Foreigners should be aware of a few extra considerations. Firstly, currency and repatriation: If your income or assets are overseas, ensure you can move the necessary funds when it’s time to repay the loan – some countries have capital controls or the transfer might take time. Currency exchange rate changes can also impact how much your home-currency cost of repaying an SGD loan will be. Secondly, legal process: As a foreigner, you’ll need to appoint a local solicitor to handle the legal paperwork, and possibly a local address for service – the lender will guide you on this. Thirdly, market and regulatory risk: Singapore’s property market and rules (like stamp duties or loan caps) can change, which might affect your exit.
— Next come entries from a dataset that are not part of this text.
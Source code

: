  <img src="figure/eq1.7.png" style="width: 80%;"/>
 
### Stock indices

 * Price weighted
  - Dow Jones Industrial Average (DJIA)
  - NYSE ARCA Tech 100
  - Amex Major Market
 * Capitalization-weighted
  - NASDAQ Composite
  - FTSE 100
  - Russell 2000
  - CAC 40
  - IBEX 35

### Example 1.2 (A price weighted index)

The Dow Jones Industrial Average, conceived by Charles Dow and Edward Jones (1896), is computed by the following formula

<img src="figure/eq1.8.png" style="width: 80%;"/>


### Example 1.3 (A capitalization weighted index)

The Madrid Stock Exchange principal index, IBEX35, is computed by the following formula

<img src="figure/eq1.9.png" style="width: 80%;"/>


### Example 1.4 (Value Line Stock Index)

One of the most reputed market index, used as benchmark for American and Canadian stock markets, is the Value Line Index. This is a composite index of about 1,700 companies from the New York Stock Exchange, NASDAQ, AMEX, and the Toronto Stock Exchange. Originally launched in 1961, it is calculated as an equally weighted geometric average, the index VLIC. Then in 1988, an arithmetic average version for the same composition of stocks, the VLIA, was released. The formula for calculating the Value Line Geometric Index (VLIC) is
For instance, tightening of credit or a drop in property values could make refinancing harder or the property’s value could dip, which is a risk if you need to extend the bridge loan. Also, if you’re leveraging a lot (especially financing stamp duties), you are more sensitive to price fluctuations. Lastly, political or personal circumstances: changes in visa status or home country situations might impact your finances – bridging loans are short-term, so such changes are less likely to bite in, say, 6 months, but it’s something to consider if an extension becomes needed. Overall, the fundamental risk is the same as any bridge loan: failure to execute the exit can lead to default and loss of the property. That risk can be higher for a foreigner if, for example, you cannot secure a local refinancing because lending norms changed or you overestimated your ability to do so. Mitigate this by conservatively planning your loan and having contingencies (maybe a guarantor or another asset to liquidate). With careful planning, foreigners can use bridging loans successfully, but they should do so with full awareness of the financial commitments and local regulations.